Regarding his research, in 2005 Blass wrote: "One of the things that happens in Alzheimer's disease and a number of other neurological diseases is a decrease in the brain's ability to burn its fuels with the usual speed and efficiency. My laboratory was particularly interested in diseases affecting the brain's ability to burn its major fuel, sugar. These diseases affect the power plants of the cell (mitochondria) and specifically a part of the mitochondria, namely the Krebs tricarboxylic acid cycle. My coworkers and I were among the first researchers to study the abnormalities in mitochondria in the Alzheimer brain. Our discoveries led me to develop a patented nutraceutical preparation that appeared to slow or stop the progression of Alzheimer's disease, in a small but rigorous study. As emeritus professor, my current focus is further development and clinical testing of this and related preparations designed to help people with Alzheimer disease and other diseases that cause degeneration of the brain."

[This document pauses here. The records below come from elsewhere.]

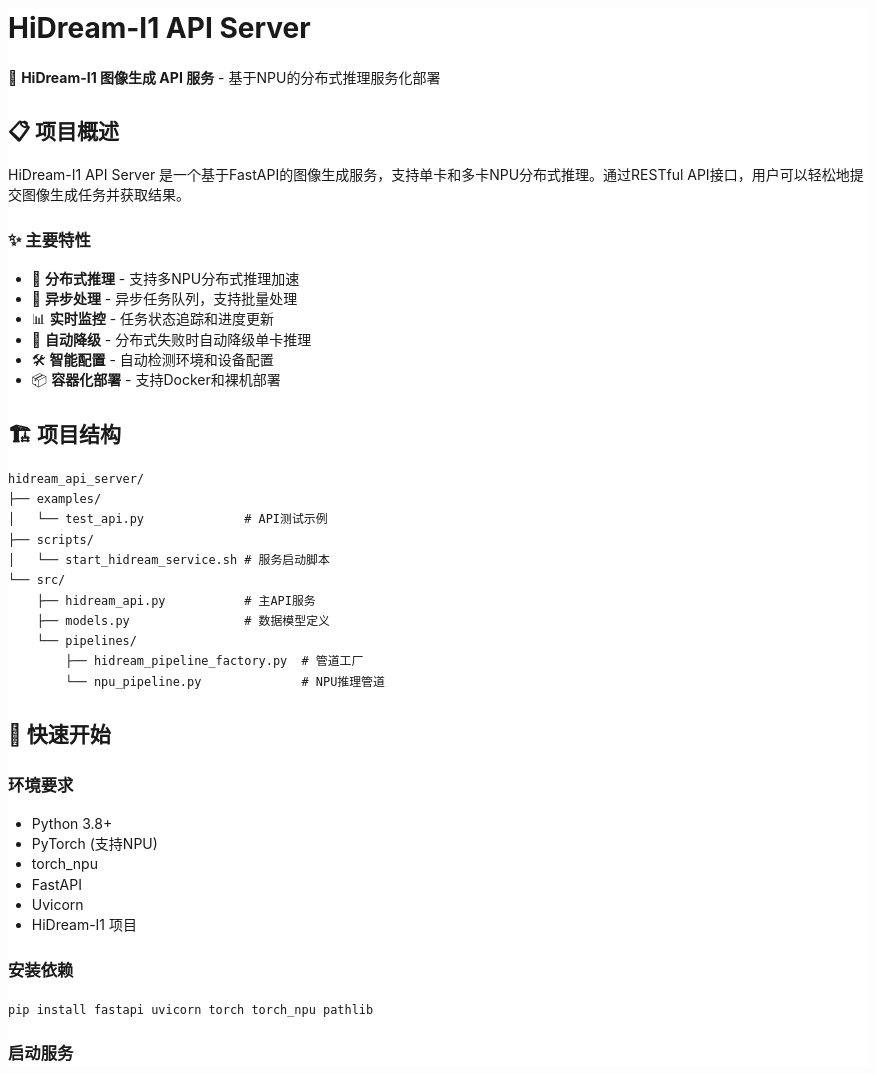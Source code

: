 # HiDream-I1 API Server

🎨 **HiDream-I1 图像生成 API 服务** - 基于NPU的分布式推理服务化部署

## 📋 项目概述

HiDream-I1 API Server 是一个基于FastAPI的图像生成服务，支持单卡和多卡NPU分布式推理。通过RESTful API接口，用户可以轻松地提交图像生成任务并获取结果。

### ✨ 主要特性

- 🚀 **分布式推理** - 支持多NPU分布式推理加速
- 🔄 **异步处理** - 异步任务队列，支持批量处理
- 📊 **实时监控** - 任务状态追踪和进度更新
- 🎯 **自动降级** - 分布式失败时自动降级单卡推理
- 🛠️ **智能配置** - 自动检测环境和设备配置
- 📦 **容器化部署** - 支持Docker和裸机部署

## 🏗️ 项目结构

```
hidream_api_server/
├── examples/
│   └── test_api.py              # API测试示例
├── scripts/
│   └── start_hidream_service.sh # 服务启动脚本
└── src/
    ├── hidream_api.py           # 主API服务
    ├── models.py                # 数据模型定义
    └── pipelines/
        ├── hidream_pipeline_factory.py  # 管道工厂
        └── npu_pipeline.py              # NPU推理管道
```

## 🚀 快速开始

### 环境要求

- Python 3.8+
- PyTorch (支持NPU)
- torch_npu
- FastAPI
- Uvicorn
- HiDream-I1 项目

### 安装依赖

```bash
pip install fastapi uvicorn torch torch_npu pathlib
```

### 启动服务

Blass's research concentrated on brain metabolism and metabolic diseases of the brain, particularly diseases affecting the mitochondria and specifically the Krebs tricarboxylic acid cycle. Blass's interest in this topic began at NIH, where he described the first hereditary defect in a major enzyme of human oxidative/energy metabolism, pyruvate dehydrogenase deficiency. Since moving to Cornell, his work concentrated on Alzheimer Disease and other neurodegenerative diseases. He and his coworkers pioneered the finding that inherent abnormalities of mitochondrial components occur in Alzheimer brain and other Alzheimer tissues and the implications of that finding for the pathophysiology of the dementia. He also published on clinical aspects of Alzheimer's disease and other causes of cognitive impairment.

In his later years, Blass was involved in developing a nutraceutical "metabolic enhancer" which appeared to slow the progression of Alzheimer's disease and related disorders in a relatively small placebo-controlled clinical trials and is under study in a larger multicenter trial. Cornell devolved the patent for this invention on him.